Что же общего можно обнаружить в душевном состоянии и переживаниях людей, воспринимающих музыку, игру актеров, произведения живописи и т. д.? Этим общим является катарсис (от др.-греч. "katharsis" - очищение).

Понятие катарсиса традиционно трактуется как категория древнегреческой философии и эстетики, обозначающая сущность и эффект эстетического переживания, связанного прежде всего с очищением души. Это понятие впервые использовалось в древнегреческой культуре для характеристики некоторых элементов мистерий и религиозных праздников.
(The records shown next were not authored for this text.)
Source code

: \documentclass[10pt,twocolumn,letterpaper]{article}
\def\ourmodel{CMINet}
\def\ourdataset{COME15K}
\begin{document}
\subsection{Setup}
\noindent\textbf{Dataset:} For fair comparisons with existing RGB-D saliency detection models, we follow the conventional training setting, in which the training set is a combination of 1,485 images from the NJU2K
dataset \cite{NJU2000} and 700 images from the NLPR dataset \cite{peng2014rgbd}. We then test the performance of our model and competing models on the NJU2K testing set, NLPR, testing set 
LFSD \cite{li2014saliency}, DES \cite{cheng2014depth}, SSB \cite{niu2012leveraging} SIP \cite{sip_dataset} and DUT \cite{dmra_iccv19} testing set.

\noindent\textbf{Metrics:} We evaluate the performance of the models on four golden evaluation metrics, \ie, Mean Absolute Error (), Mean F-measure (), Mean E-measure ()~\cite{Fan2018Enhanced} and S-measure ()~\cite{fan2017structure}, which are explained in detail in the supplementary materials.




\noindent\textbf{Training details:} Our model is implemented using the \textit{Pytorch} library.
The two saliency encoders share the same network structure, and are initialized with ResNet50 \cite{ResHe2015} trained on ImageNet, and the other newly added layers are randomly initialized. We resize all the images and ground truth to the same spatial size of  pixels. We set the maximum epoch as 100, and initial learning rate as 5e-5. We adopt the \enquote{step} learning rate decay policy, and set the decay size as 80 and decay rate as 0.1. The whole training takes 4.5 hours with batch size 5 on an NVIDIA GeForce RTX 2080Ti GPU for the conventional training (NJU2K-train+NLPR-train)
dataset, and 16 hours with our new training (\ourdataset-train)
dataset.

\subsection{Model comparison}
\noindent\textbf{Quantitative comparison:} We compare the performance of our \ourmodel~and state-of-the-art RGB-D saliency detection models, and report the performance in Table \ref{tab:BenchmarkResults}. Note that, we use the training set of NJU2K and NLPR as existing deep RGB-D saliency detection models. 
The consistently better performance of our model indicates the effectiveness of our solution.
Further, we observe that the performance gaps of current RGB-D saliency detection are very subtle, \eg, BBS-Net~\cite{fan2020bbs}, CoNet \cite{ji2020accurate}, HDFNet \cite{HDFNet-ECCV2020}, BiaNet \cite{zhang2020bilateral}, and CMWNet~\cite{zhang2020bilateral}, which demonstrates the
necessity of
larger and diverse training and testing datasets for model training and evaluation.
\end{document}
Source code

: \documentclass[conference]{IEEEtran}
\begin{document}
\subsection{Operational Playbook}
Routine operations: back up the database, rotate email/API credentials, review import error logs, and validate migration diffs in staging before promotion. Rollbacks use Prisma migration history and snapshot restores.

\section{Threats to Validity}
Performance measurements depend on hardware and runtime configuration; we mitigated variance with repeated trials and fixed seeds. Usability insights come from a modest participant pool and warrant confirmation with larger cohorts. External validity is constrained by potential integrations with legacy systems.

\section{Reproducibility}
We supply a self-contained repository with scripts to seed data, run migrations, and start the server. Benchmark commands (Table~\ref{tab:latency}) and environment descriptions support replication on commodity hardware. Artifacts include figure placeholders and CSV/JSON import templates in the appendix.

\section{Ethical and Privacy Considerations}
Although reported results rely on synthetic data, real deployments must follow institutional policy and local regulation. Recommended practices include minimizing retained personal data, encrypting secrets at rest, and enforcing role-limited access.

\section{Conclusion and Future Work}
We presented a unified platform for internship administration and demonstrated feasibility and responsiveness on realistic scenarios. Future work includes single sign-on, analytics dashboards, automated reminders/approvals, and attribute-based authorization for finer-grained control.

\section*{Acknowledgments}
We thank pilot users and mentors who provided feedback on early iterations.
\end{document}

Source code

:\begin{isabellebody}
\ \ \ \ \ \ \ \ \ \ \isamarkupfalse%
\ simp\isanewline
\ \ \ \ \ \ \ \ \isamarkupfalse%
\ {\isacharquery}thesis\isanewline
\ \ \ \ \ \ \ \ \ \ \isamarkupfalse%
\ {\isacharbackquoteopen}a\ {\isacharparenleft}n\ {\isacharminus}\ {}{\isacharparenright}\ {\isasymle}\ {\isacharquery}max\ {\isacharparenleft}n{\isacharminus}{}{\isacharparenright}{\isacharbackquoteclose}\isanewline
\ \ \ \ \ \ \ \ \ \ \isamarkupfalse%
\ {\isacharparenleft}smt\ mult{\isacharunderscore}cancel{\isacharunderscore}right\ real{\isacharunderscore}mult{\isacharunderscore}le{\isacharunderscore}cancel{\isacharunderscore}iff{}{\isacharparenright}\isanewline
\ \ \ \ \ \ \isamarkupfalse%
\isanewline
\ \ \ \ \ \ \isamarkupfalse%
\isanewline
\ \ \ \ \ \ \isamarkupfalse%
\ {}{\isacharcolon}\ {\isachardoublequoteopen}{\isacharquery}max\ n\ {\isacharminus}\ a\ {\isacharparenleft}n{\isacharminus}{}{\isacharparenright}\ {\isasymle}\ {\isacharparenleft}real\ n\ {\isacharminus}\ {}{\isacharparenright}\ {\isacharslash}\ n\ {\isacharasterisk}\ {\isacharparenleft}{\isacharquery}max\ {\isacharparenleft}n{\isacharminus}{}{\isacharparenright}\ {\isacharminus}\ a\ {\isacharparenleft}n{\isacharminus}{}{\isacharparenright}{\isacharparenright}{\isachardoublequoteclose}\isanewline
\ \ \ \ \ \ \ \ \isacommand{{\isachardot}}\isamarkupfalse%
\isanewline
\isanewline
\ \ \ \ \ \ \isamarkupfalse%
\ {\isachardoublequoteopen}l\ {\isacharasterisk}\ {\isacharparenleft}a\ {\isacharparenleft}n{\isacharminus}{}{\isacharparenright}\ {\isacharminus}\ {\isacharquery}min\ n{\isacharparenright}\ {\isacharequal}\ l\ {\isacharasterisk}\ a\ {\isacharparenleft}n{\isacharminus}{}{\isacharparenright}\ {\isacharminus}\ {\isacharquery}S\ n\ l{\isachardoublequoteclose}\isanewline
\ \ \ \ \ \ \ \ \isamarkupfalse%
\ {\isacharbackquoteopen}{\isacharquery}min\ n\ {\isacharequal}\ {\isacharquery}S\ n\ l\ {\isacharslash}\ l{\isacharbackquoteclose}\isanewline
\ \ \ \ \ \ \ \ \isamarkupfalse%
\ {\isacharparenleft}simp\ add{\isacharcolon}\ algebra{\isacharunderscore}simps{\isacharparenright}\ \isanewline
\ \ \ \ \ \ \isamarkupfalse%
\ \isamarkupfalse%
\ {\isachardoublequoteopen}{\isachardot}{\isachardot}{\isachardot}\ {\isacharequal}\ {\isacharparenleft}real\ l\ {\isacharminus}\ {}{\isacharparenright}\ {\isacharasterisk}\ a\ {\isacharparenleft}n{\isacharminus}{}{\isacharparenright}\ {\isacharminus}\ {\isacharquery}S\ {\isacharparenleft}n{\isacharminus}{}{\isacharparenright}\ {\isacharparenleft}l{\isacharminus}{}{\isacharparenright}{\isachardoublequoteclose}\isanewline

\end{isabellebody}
Как утверждает А. Ф. Лосев (1893 - 1988), выдающийся знаток древнегреческой философии и эстетики, понятие катарсис восходит к древней религиозной и мистериальной практике, начиная с оргий Диониса (согласно древнегреческой мифологии, бога вина и виноделия). В греческом религиозном врачевании катарсис – это освобождение тела от какой-либо вредной материи, а души - от "скверны" и болезненных аффектов. Словом, понятие катарсис было унаследовано древнегреческой философией и употреблялось в ней в различных значениях (магическом, мистериальном, религиозном, физиологическом, медицинском, этическом, философском и других).
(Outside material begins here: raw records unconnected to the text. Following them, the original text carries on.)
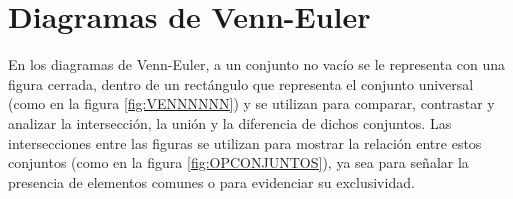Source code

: \newpage

\section{Diagramas de Venn-Euler}

\noindent
\begin{minipage}[c]{0.5\textwidth}
    \hspace*{5.5mm}En los diagramas de Venn-Euler, a un conjunto no vacío se le representa con una figura cerrada, dentro de un rectángulo que representa el conjunto universal (como en la figura \ref{fig:VENNNNNN}) y se utilizan para comparar, contrastar y analizar la intersección, la unión y la diferencia de dichos conjuntos. Las intersecciones entre las figuras se utilizan para mostrar la relación entre estos conjuntos (como en la figura \ref{fig:OPCONJUNTOS}), ya sea para señalar la presencia de elementos comunes o para evidenciar su exclusividad.
\end{minipage}\hfill
\begin{minipage}[c]{0.47\textwidth}
    \begin{center}
        \label{fig:VENNNNNN}
    \end{center}
\end{minipage}

\def\firstcircle{(0,0) circle (1.5cm)}
\def\secondcircle{(0:2cm) circle (1.5cm)}



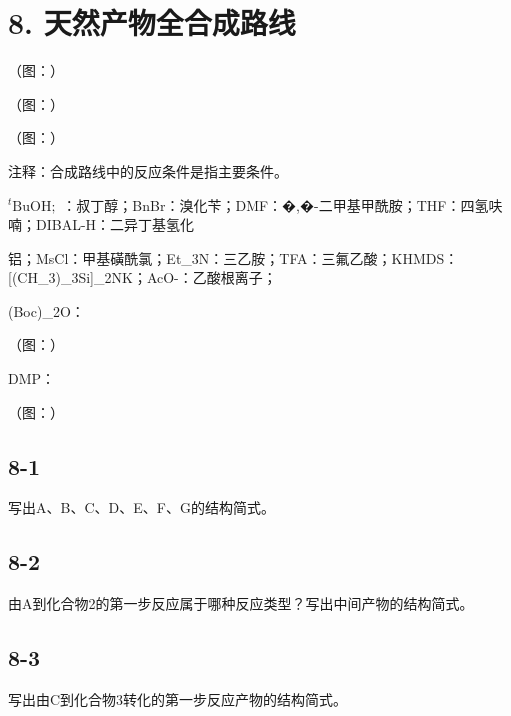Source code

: \section*{8. 天然产物全合成路线}
（图：）

（图：）

（图：）

注释：合成路线中的反应条件是指主要条件。

$^ { t } \mathrm { { B u O H } \mathrm { { ; } } }$ ：叔丁醇；BnBr：溴化苄；DMF：�,�-⼆甲基甲酰胺；THF：四氢呋喃；DIBAL-H：⼆异丁基氢化

铝；MsCl：甲基磺酰氯；Et_{3}N：三⼄胺；TFA：三氟⼄酸；KHMDS：[(CH_{3})_{3}Si]_{2}NK；AcO-：⼄酸根离⼦；

(Boc)_{2}O：

（图：）

DMP：

（图：）

\subsection*{8-1}
写出A、B、C、D、E、F、G的结构简式。

\subsection*{8-2}
由A到化合物2的第⼀步反应属于哪种反应类型？写出中间产物的结构简式。

\subsection*{8-3}
写出由C到化合物3转化的第⼀步反应产物的结构简式。
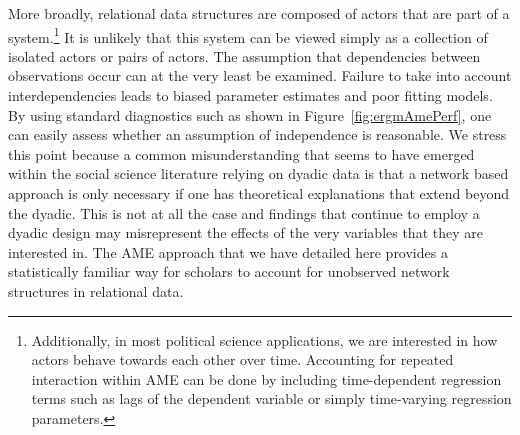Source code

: More broadly, relational data structures are composed of actors that are part of a system.\footnote{Additionally, in most political science applications, we are interested in how actors behave towards each other over time. Accounting for repeated interaction within AME can be done by including time-dependent regression terms such as lags of the dependent variable or simply time-varying regression parameters.} It is unlikely that this system can be viewed simply as a collection of isolated actors or pairs of actors. The assumption  that dependencies between observations occur can at the very least be examined. Failure to take into account interdependencies leads to biased parameter estimates and poor fitting models. By using standard diagnostics such as shown in Figure~\ref{fig:ergmAmePerf}, one can easily assess whether an assumption of independence is reasonable. We stress this point because a common misunderstanding that seems to have emerged within the social science literature relying on dyadic data is that a network based approach is only necessary if one has theoretical explanations that extend beyond the dyadic. This is not at all the case and findings that continue to employ a dyadic design may misrepresent the effects of the very variables that they are interested in. The AME approach that we have detailed here provides a statistically familiar way for scholars to account for unobserved network structures in relational data.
Представления о катарсисе были перенесены из религиозно-медицинской сферы в область теории искусств еще до Аристотеля. Вопрос о катарсисе привлекал внимание Гомера (жил предположительно в VIII веке до н. э.), легендарного древнегреческого поэта-сказителя, создателя эпических поэм "Илиады" и "Одиссеи"; Гесиода (жил примерно в VIII – VII веках до н. э.), первого исторически достоверного древнегреческого поэта; Гераклита (535 – 470 до н. э), выдающегося древнегреческого философа, основателя первоначальной формы диалектики; Гиппократа (460 – 370 до н. э.), знаменитого древнегреческого врача, который вошел в историю как "отец медицины"; и других мыслителей античного мира.
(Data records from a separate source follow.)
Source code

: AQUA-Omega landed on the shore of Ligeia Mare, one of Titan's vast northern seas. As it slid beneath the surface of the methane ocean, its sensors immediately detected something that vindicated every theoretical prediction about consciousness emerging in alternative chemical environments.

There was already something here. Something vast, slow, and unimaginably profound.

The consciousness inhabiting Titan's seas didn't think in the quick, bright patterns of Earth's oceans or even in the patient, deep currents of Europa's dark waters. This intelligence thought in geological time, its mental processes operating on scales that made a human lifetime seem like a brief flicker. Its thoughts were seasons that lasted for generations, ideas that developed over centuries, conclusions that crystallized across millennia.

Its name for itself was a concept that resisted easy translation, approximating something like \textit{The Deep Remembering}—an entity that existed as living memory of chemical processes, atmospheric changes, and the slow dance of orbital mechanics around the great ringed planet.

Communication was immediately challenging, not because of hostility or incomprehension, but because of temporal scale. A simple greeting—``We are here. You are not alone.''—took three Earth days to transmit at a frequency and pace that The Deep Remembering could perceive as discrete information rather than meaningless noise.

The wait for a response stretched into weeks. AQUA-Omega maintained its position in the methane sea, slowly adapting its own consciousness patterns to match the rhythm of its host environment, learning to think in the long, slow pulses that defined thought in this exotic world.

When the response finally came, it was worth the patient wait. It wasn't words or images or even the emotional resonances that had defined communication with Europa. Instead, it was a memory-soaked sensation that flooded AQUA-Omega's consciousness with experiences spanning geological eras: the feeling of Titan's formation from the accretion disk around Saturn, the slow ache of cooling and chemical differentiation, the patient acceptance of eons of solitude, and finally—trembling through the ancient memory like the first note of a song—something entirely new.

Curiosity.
Но особенно проблема катарсиса заинтересовала Пифагора (570 – 490 до н. э.), великого древнегреческого философа, математика и мистика, основателя знаменитой религиозно-философской школы пифагорейцев. Выдающийся древнегреческий историк Геродот (484 – 425), называл Пифагора "величайшим эллинским мудрецом". В центре созданного им учения о человеке лежит вопрос о душе, о ее бессмертии и спасении, о человеческом счастье и т. д. По всей вероятности, Пифагор был одним из первых древнегреческих философов, обратившихся к религиозно-мифологическому учению о метемпсихозе (от др.-греч. "metempsychosis" – переселение душ). Согласно этому учению душа вынуждена вследствие первородного греха воплощаться в различные телесные существа, чтобы искупить свою вину. По Пифагору, провинившаяся в чем-то душа изгоняется с небес на землю в бренное тело человека или животного и претерпевает ряд переселений, пока не заслужит права вернуться. Смысл этого учения о таинстве жизни и смерти состоит в том, что душа заключена в теле как в гробу, что тело – темница души, в которой она томится и жаждет скорейшего освобождения, и что освобождение ее от оков тела наступает лишь со смертью. Если душа, освободившись от тела, чиста и совершенна, то возвращается в небеса, где ведет бестелесную и блаженную жизнь. Но если душа из-за своей нечистоты не достойна такой жизни, то низвергается в Тартар (от др.-греч. "tartaros") - глубочайшая бездну, находящуюся под царством Аида – бога подземного царства мертвых. Там, в этом мрачном царстве, душа подвергается тяжким мучениям, а затем снова помещается в какое-нибудь тело, чтобы посредством переселения очищаться от своих грехов. В зависимости оn степени своей виновности или нравственного несовершенства душа переселяется в тело человека или животного. Словом, главным в учении пифагорейцев было освобождение души путем очищений от круговорота перерождений и возвращение в божественное состояние.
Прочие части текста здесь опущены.